Many guests participate in ranger-led activities, such as evening programs and ranger-led hikes. A stop at the park visitor center is an excellent idea, and there you can see what is on the schedule for the upcoming week.
We have a few good activities at EarthSong that would warrant an extra day in the area. At the lodge itself we offer daily sled dog kennel tours, free to our cabin guests, every morning. Evening slide shows at the coffeehouse are a nice way to enjoy dinner or an evening snack. Day hiking on the tundra is difficult if you are looking to make mileage, but excellent if you wish to check out life on the permafrost…a must for all naturalists! Most guests looking to do some hiking in the area will drive to the pullout above 8 Mile Lake, at the end of our road, and go walking down the old mining trail. The pullout there is the best view of the Stampede Valley, and a view of Mt. McKinley when the clouds are thin.
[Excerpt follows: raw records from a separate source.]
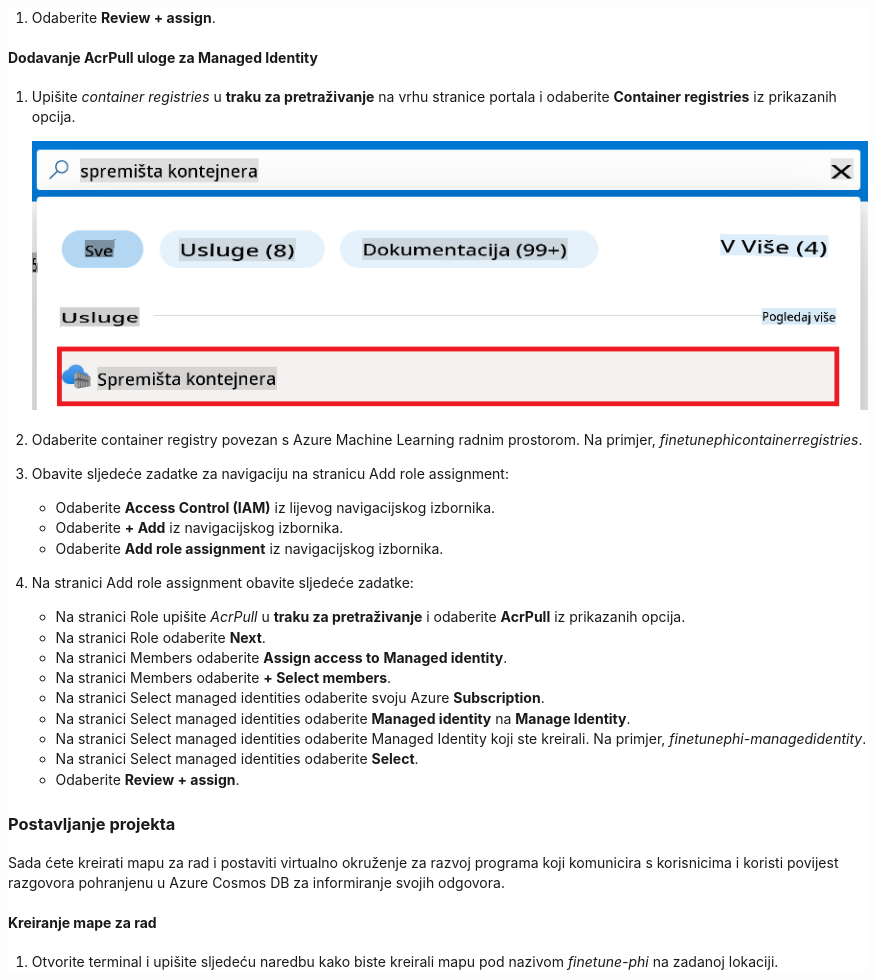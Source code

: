 1. Odaberite **Review + assign**.

#### Dodavanje AcrPull uloge za Managed Identity

1. Upišite *container registries* u **traku za pretraživanje** na vrhu stranice portala i odaberite **Container registries** iz prikazanih opcija.

    ![Type container registries.](../../../../../../translated_images/01-11-type-container-registries.62e58403d73d16a0cc715571c8a7b4105a0e97b1422aa5f26106aff1c0e8a47d.hr.png)

1. Odaberite container registry povezan s Azure Machine Learning radnim prostorom. Na primjer, *finetunephicontainerregistries*.

1. Obavite sljedeće zadatke za navigaciju na stranicu Add role assignment:

    - Odaberite **Access Control (IAM)** iz lijevog navigacijskog izbornika.
    - Odaberite **+ Add** iz navigacijskog izbornika.
    - Odaberite **Add role assignment** iz navigacijskog izbornika.

1. Na stranici Add role assignment obavite sljedeće zadatke:

    - Na stranici Role upišite *AcrPull* u **traku za pretraživanje** i odaberite **AcrPull** iz prikazanih opcija.
    - Na stranici Role odaberite **Next**.
    - Na stranici Members odaberite **Assign access to** **Managed identity**.
    - Na stranici Members odaberite **+ Select members**.
    - Na stranici Select managed identities odaberite svoju Azure **Subscription**.
    - Na stranici Select managed identities odaberite **Managed identity** na **Manage Identity**.
    - Na stranici Select managed identities odaberite Managed Identity koji ste kreirali. Na primjer, *finetunephi-managedidentity*.
    - Na stranici Select managed identities odaberite **Select**.
    - Odaberite **Review + assign**.

### Postavljanje projekta

Sada ćete kreirati mapu za rad i postaviti virtualno okruženje za razvoj programa koji komunicira s korisnicima i koristi povijest razgovora pohranjenu u Azure Cosmos DB za informiranje svojih odgovora.

#### Kreiranje mape za rad

1. Otvorite terminal i upišite sljedeću naredbu kako biste kreirali mapu pod nazivom *finetune-phi* na zadanoj lokaciji.
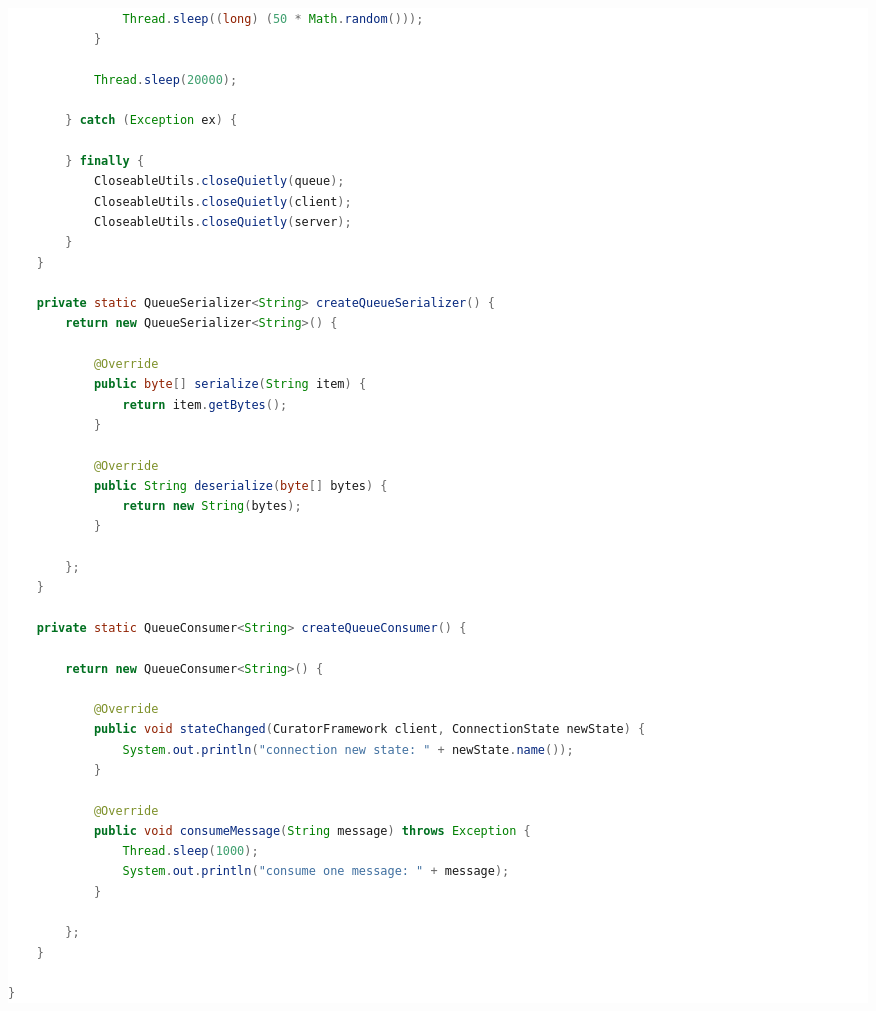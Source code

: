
 ```java
                Thread.sleep((long) (50 * Math.random()));
            }

            Thread.sleep(20000);

        } catch (Exception ex) {

        } finally {
            CloseableUtils.closeQuietly(queue);
            CloseableUtils.closeQuietly(client);
            CloseableUtils.closeQuietly(server);
        }
    }

    private static QueueSerializer<String> createQueueSerializer() {
        return new QueueSerializer<String>() {

            @Override
            public byte[] serialize(String item) {
                return item.getBytes();
            }

            @Override
            public String deserialize(byte[] bytes) {
                return new String(bytes);
            }

        };
    }

    private static QueueConsumer<String> createQueueConsumer() {

        return new QueueConsumer<String>() {

            @Override
            public void stateChanged(CuratorFramework client, ConnectionState newState) {
                System.out.println("connection new state: " + newState.name());
            }

            @Override
            public void consumeMessage(String message) throws Exception {
                Thread.sleep(1000);
                System.out.println("consume one message: " + message);
            }

        };
    }

}
```

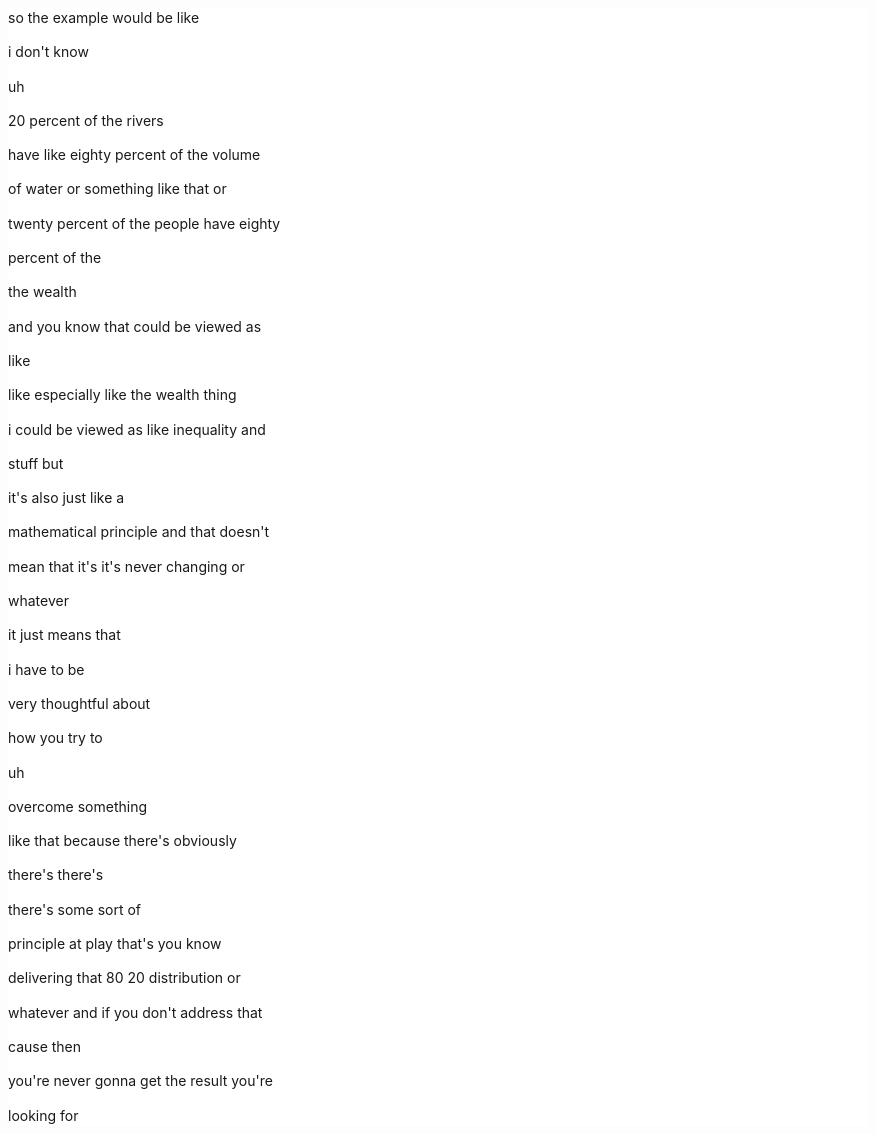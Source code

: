 so the example would be like

i don&#39;t know

uh

20 percent of the rivers

have like eighty percent of the volume

of water or something like that or

twenty percent of the people have eighty

percent of the

the wealth

and you know that could be viewed as

like

like especially like the wealth thing

i could be viewed as like inequality and

stuff but

it&#39;s also just like a

mathematical principle and that doesn&#39;t

mean that it&#39;s it&#39;s never changing or

whatever

it just means that

i have to be

very thoughtful about

how you try to

uh

overcome something

like that because there&#39;s obviously

there&#39;s there&#39;s

there&#39;s some sort of

principle at play that&#39;s you know

delivering that 80 20 distribution or

whatever and if you don&#39;t address that

cause then

you&#39;re never gonna get the result you&#39;re

looking for
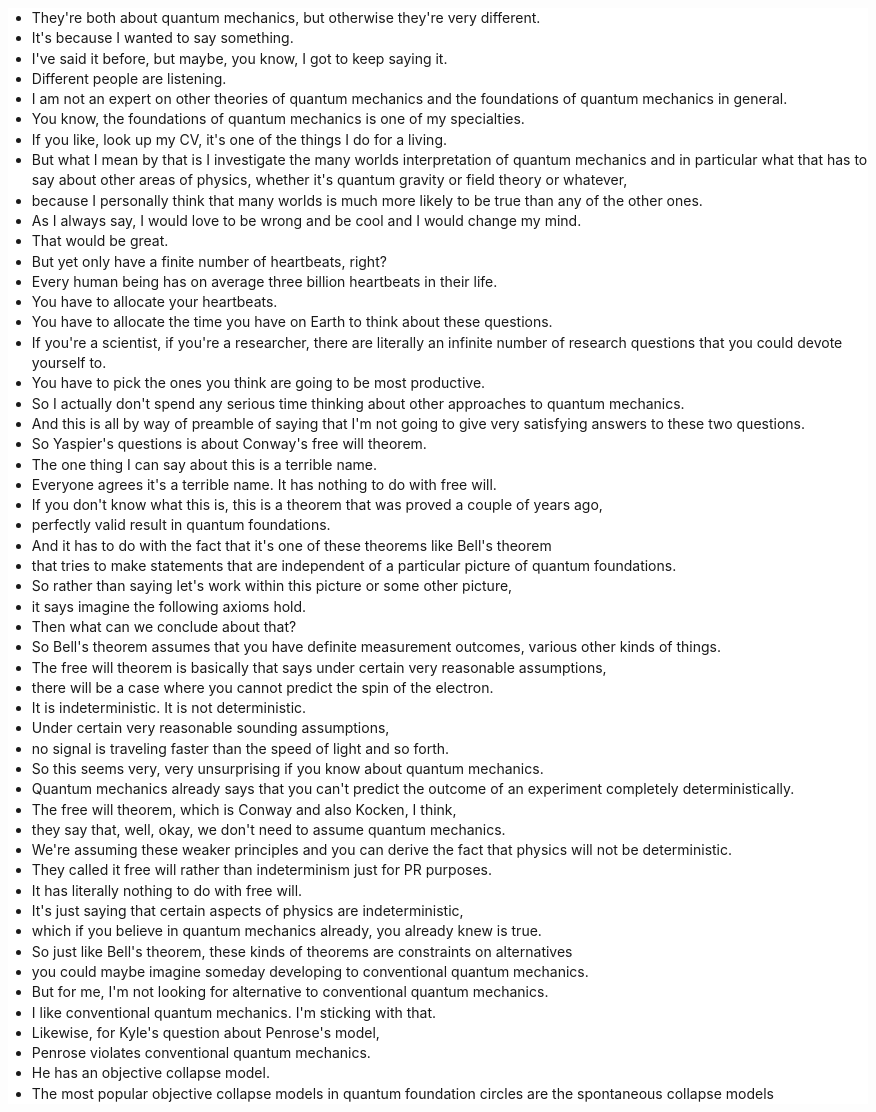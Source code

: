 *  They're both about quantum mechanics, but otherwise they're very different.
*  It's because I wanted to say something.
*  I've said it before, but maybe, you know, I got to keep saying it.
*  Different people are listening.
*  I am not an expert on other theories of quantum mechanics and the foundations of quantum mechanics in general.
*  You know, the foundations of quantum mechanics is one of my specialties.
*  If you like, look up my CV, it's one of the things I do for a living.
*  But what I mean by that is I investigate the many worlds interpretation of quantum mechanics and in particular what that has to say about other areas of physics, whether it's quantum gravity or field theory or whatever,
*  because I personally think that many worlds is much more likely to be true than any of the other ones.
*  As I always say, I would love to be wrong and be cool and I would change my mind.
*  That would be great.
*  But yet only have a finite number of heartbeats, right?
*  Every human being has on average three billion heartbeats in their life.
*  You have to allocate your heartbeats.
*  You have to allocate the time you have on Earth to think about these questions.
*  If you're a scientist, if you're a researcher, there are literally an infinite number of research questions that you could devote yourself to.
*  You have to pick the ones you think are going to be most productive.
*  So I actually don't spend any serious time thinking about other approaches to quantum mechanics.
*  And this is all by way of preamble of saying that I'm not going to give very satisfying answers to these two questions.
*  So Yaspier's questions is about Conway's free will theorem.
*  The one thing I can say about this is a terrible name.
*  Everyone agrees it's a terrible name. It has nothing to do with free will.
*  If you don't know what this is, this is a theorem that was proved a couple of years ago,
*  perfectly valid result in quantum foundations.
*  And it has to do with the fact that it's one of these theorems like Bell's theorem
*  that tries to make statements that are independent of a particular picture of quantum foundations.
*  So rather than saying let's work within this picture or some other picture,
*  it says imagine the following axioms hold.
*  Then what can we conclude about that?
*  So Bell's theorem assumes that you have definite measurement outcomes, various other kinds of things.
*  The free will theorem is basically that says under certain very reasonable assumptions,
*  there will be a case where you cannot predict the spin of the electron.
*  It is indeterministic. It is not deterministic.
*  Under certain very reasonable sounding assumptions,
*  no signal is traveling faster than the speed of light and so forth.
*  So this seems very, very unsurprising if you know about quantum mechanics.
*  Quantum mechanics already says that you can't predict the outcome of an experiment completely deterministically.
*  The free will theorem, which is Conway and also Kocken, I think,
*  they say that, well, okay, we don't need to assume quantum mechanics.
*  We're assuming these weaker principles and you can derive the fact that physics will not be deterministic.
*  They called it free will rather than indeterminism just for PR purposes.
*  It has literally nothing to do with free will.
*  It's just saying that certain aspects of physics are indeterministic,
*  which if you believe in quantum mechanics already, you already knew is true.
*  So just like Bell's theorem, these kinds of theorems are constraints on alternatives
*  you could maybe imagine someday developing to conventional quantum mechanics.
*  But for me, I'm not looking for alternative to conventional quantum mechanics.
*  I like conventional quantum mechanics. I'm sticking with that.
*  Likewise, for Kyle's question about Penrose's model,
*  Penrose violates conventional quantum mechanics.
*  He has an objective collapse model.
*  The most popular objective collapse models in quantum foundation circles are the spontaneous collapse models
But we cannot forget berry season! Mid-July will find the Cloudberries in season. An historically important berry for natives, our area has some of the greatest concentrations of cloudberries in the Interior. Some natives will set up camps and pick for a week, filling five gallon buckets. Blueberries come out by the middle or end of August, and we usually see a great crop. Low bush cranberries are ripe around Labor Day.
For late-summer and fall visitors, EarthSong has the best location in the park area for viewing Northern Lights. By the end of August, we are starting to see the night sky again, and many of our guests staying for at least a few nights have been rewarded with the Lights after midnight. For most people, seeing them in the fall is a better option than coming back up in January!
Denali National Park has so much to offer, so when planning a trip here you should consider being fair to yourselves and allotting enough time to get a flavor of the park. Karin and I, along with our staff, are committed to helping you get the most from your short visit. Come stay with us and let us show you why we live in the Denali neighborhood.